From San Diego to Fort Worth and back is a long drive and with only a week to do it in and . Here’s an action shot of the enlarger as it was entangled in the web of long-haul delivery and ready for the journey.
On the way there, a friend of mine offered to stay the night with his family in Tucson and, in order to get there at a decent time for visitors, I didn’t stop to make plates. Head of the household I stayed in though, Tio, is really worth mentioning. He is 93 years old and all of his life resided in Tucson area. He’s sharp as a tack and is a living repository of local history, which should really be recorded in hours of interviews, but I didn’t have time for it. In the morning, I went to Mission San Xavier Del Bac – a functioning catholic church built in late 18th century.
Driving on eastward, I couldn’t help stopping when I saw the boulder-studded hills of Texas Canyon, near the town on Dragoon. Just by taking the exit and parking within 100ft I got the following plates, so it’s definitely a spot to come back to.
Still having a long road ahead, I drove on and on… Between El Paso, which passed sometime in the night, and Fort Worth there’s pretty much nothing. I’d like to explore than nothingness in more detail, but I had to push on and only stopped late next morning, when I saw an inconspicuous exit by a small town of Westbrook, Texas. Right at the entrance to town I was greeted by the following scenes.
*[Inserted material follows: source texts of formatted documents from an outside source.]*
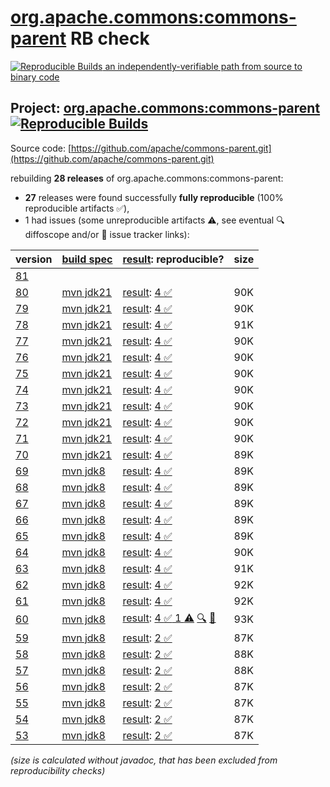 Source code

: [org.apache.commons:commons-parent](https://central.sonatype.com/artifact/org.apache.commons/commons-parent/versions) RB check
=======

[![Reproducible Builds](https://reproducible-builds.org/images/logos/rb.svg) an independently-verifiable path from source to binary code](https://reproducible-builds.org/)

## Project: [org.apache.commons:commons-parent](https://central.sonatype.com/artifact/org.apache.commons/commons-parent/versions) [![Reproducible Builds](https://img.shields.io/endpoint?url=https://raw.githubusercontent.com/jvm-repo-rebuild/reproducible-central/master/content/org/apache/commons/parent/badge.json)](https://github.com/jvm-repo-rebuild/reproducible-central/blob/master/content/org/apache/commons/parent/README.md)

Source code: [https://github.com/apache/commons-parent.git](https://github.com/apache/commons-parent.git)

rebuilding **28 releases** of org.apache.commons:commons-parent:
- **27** releases were found successfully **fully reproducible** (100% reproducible artifacts :white_check_mark:),
- 1 had issues (some unreproducible artifacts :warning:, see eventual :mag: diffoscope and/or :memo: issue tracker links):

| version | [build spec](/BUILDSPEC.md) | [result](https://reproducible-builds.org/docs/jvm/): reproducible? | size |
| -- | --------- | ------ | -- |
| [81](https://central.sonatype.com/artifact/org.apache.commons/commons-parent/81/pom) | | | |
| [80](https://central.sonatype.com/artifact/org.apache.commons/commons-parent/80/pom) | [mvn jdk21](commons-parent-80.buildspec) | [result](commons-parent-80.buildinfo): [4 :white_check_mark: ](commons-parent-80.buildcompare) | 90K |
| [79](https://central.sonatype.com/artifact/org.apache.commons/commons-parent/79/pom) | [mvn jdk21](commons-parent-79.buildspec) | [result](commons-parent-79.buildinfo): [4 :white_check_mark: ](commons-parent-79.buildcompare) | 90K |
| [78](https://central.sonatype.com/artifact/org.apache.commons/commons-parent/78/pom) | [mvn jdk21](commons-parent-78.buildspec) | [result](commons-parent-78.buildinfo): [4 :white_check_mark: ](commons-parent-78.buildcompare) | 91K |
| [77](https://central.sonatype.com/artifact/org.apache.commons/commons-parent/77/pom) | [mvn jdk21](commons-parent-77.buildspec) | [result](commons-parent-77.buildinfo): [4 :white_check_mark: ](commons-parent-77.buildcompare) | 90K |
| [76](https://central.sonatype.com/artifact/org.apache.commons/commons-parent/76/pom) | [mvn jdk21](commons-parent-76.buildspec) | [result](commons-parent-76.buildinfo): [4 :white_check_mark: ](commons-parent-76.buildcompare) | 90K |
| [75](https://central.sonatype.com/artifact/org.apache.commons/commons-parent/75/pom) | [mvn jdk21](commons-parent-75.buildspec) | [result](commons-parent-75.buildinfo): [4 :white_check_mark: ](commons-parent-75.buildcompare) | 90K |
| [74](https://central.sonatype.com/artifact/org.apache.commons/commons-parent/74/pom) | [mvn jdk21](commons-parent-74.buildspec) | [result](commons-parent-74.buildinfo): [4 :white_check_mark: ](commons-parent-74.buildcompare) | 90K |
| [73](https://central.sonatype.com/artifact/org.apache.commons/commons-parent/73/pom) | [mvn jdk21](commons-parent-73.buildspec) | [result](commons-parent-73.buildinfo): [4 :white_check_mark: ](commons-parent-73.buildcompare) | 90K |
| [72](https://central.sonatype.com/artifact/org.apache.commons/commons-parent/72/pom) | [mvn jdk21](commons-parent-72.buildspec) | [result](commons-parent-72.buildinfo): [4 :white_check_mark: ](commons-parent-72.buildcompare) | 90K |
| [71](https://central.sonatype.com/artifact/org.apache.commons/commons-parent/71/pom) | [mvn jdk21](commons-parent-71.buildspec) | [result](commons-parent-71.buildinfo): [4 :white_check_mark: ](commons-parent-71.buildcompare) | 90K |
| [70](https://central.sonatype.com/artifact/org.apache.commons/commons-parent/70/pom) | [mvn jdk21](commons-parent-70.buildspec) | [result](commons-parent-70.buildinfo): [4 :white_check_mark: ](commons-parent-70.buildcompare) | 89K |
| [69](https://central.sonatype.com/artifact/org.apache.commons/commons-parent/69/pom) | [mvn jdk8](commons-parent-69.buildspec) | [result](commons-parent-69.buildinfo): [4 :white_check_mark: ](commons-parent-69.buildcompare) | 89K |
| [68](https://central.sonatype.com/artifact/org.apache.commons/commons-parent/68/pom) | [mvn jdk8](commons-parent-68.buildspec) | [result](commons-parent-68.buildinfo): [4 :white_check_mark: ](commons-parent-68.buildcompare) | 89K |
| [67](https://central.sonatype.com/artifact/org.apache.commons/commons-parent/67/pom) | [mvn jdk8](commons-parent-67.buildspec) | [result](commons-parent-67.buildinfo): [4 :white_check_mark: ](commons-parent-67.buildcompare) | 89K |
| [66](https://central.sonatype.com/artifact/org.apache.commons/commons-parent/66/pom) | [mvn jdk8](commons-parent-66.buildspec) | [result](commons-parent-66.buildinfo): [4 :white_check_mark: ](commons-parent-66.buildcompare) | 89K |
| [65](https://central.sonatype.com/artifact/org.apache.commons/commons-parent/65/pom) | [mvn jdk8](commons-parent-65.buildspec) | [result](commons-parent-65.buildinfo): [4 :white_check_mark: ](commons-parent-65.buildcompare) | 89K |
| [64](https://central.sonatype.com/artifact/org.apache.commons/commons-parent/64/pom) | [mvn jdk8](commons-parent-64.buildspec) | [result](commons-parent-64.buildinfo): [4 :white_check_mark: ](commons-parent-64.buildcompare) | 90K |
| [63](https://central.sonatype.com/artifact/org.apache.commons/commons-parent/63/pom) | [mvn jdk8](commons-parent-63.buildspec) | [result](commons-parent-63.buildinfo): [4 :white_check_mark: ](commons-parent-63.buildcompare) | 91K |
| [62](https://central.sonatype.com/artifact/org.apache.commons/commons-parent/62/pom) | [mvn jdk8](commons-parent-62.buildspec) | [result](commons-parent-62.buildinfo): [4 :white_check_mark: ](commons-parent-62.buildcompare) | 92K |
| [61](https://central.sonatype.com/artifact/org.apache.commons/commons-parent/61/pom) | [mvn jdk8](commons-parent-61.buildspec) | [result](commons-parent-61.buildinfo): [4 :white_check_mark: ](commons-parent-61.buildcompare) | 92K |
| [60](https://central.sonatype.com/artifact/org.apache.commons/commons-parent/60/pom) | [mvn jdk8](commons-parent-60.buildspec) | [result](commons-parent-60.buildinfo): [4 :white_check_mark:  1 :warning:](commons-parent-60.buildcompare) [:mag:](commons-parent-60.diffoscope) [:memo:](https://github.com/spdx/spdx-maven-plugin/issues/126) | 93K |
| [59](https://central.sonatype.com/artifact/org.apache.commons/commons-parent/59/pom) | [mvn jdk8](commons-parent-59.buildspec) | [result](commons-parent-59.buildinfo): [2 :white_check_mark: ](commons-parent-59.buildcompare) | 87K |
| [58](https://central.sonatype.com/artifact/org.apache.commons/commons-parent/58/pom) | [mvn jdk8](commons-parent-58.buildspec) | [result](commons-parent-58.buildinfo): [2 :white_check_mark: ](commons-parent-58.buildcompare) | 88K |
| [57](https://central.sonatype.com/artifact/org.apache.commons/commons-parent/57/pom) | [mvn jdk8](commons-parent-57.buildspec) | [result](commons-parent-57.buildinfo): [2 :white_check_mark: ](commons-parent-57.buildcompare) | 88K |
| [56](https://central.sonatype.com/artifact/org.apache.commons/commons-parent/56/pom) | [mvn jdk8](commons-parent-56.buildspec) | [result](commons-parent-56.buildinfo): [2 :white_check_mark: ](commons-parent-56.buildcompare) | 87K |
| [55](https://central.sonatype.com/artifact/org.apache.commons/commons-parent/55/pom) | [mvn jdk8](commons-parent-55.buildspec) | [result](commons-parent-55.buildinfo): [2 :white_check_mark: ](commons-parent-55.buildcompare) | 87K |
| [54](https://central.sonatype.com/artifact/org.apache.commons/commons-parent/54/pom) | [mvn jdk8](commons-parent-54.buildspec) | [result](commons-parent-54.buildinfo): [2 :white_check_mark: ](commons-parent-54.buildcompare) | 87K |
| [53](https://central.sonatype.com/artifact/org.apache.commons/commons-parent/53/pom) | [mvn jdk8](commons-parent-53.buildspec) | [result](commons-parent-53.buildinfo): [2 :white_check_mark: ](commons-parent-53.buildcompare) | 87K |

<i>(size is calculated without javadoc, that has been excluded from reproducibility checks)</i>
After that I went straight to Fort Worth to finally meet Steve in person. After some years of online correspondence, he definitely lived up to expectations and more. He works in IT, fixing problems for larger companies that I only pretended to understand when he went into any detail, but loves vintage cameras and photography and is an excellent large format photographer. His family were fantastic hosts as well and there were always bagels waiting on the counter. I also got to meet Steve’s friend Pete, a great character and long-time photographer as well with many fascinating stories to tell. With Pete’s help we wrestled the enlarger into Steve’s darkroom and set it up It actually fit better than any of us imagined and so here is a shot of it in a place where it’s hoping to get more use than it has seen in at least 25 years.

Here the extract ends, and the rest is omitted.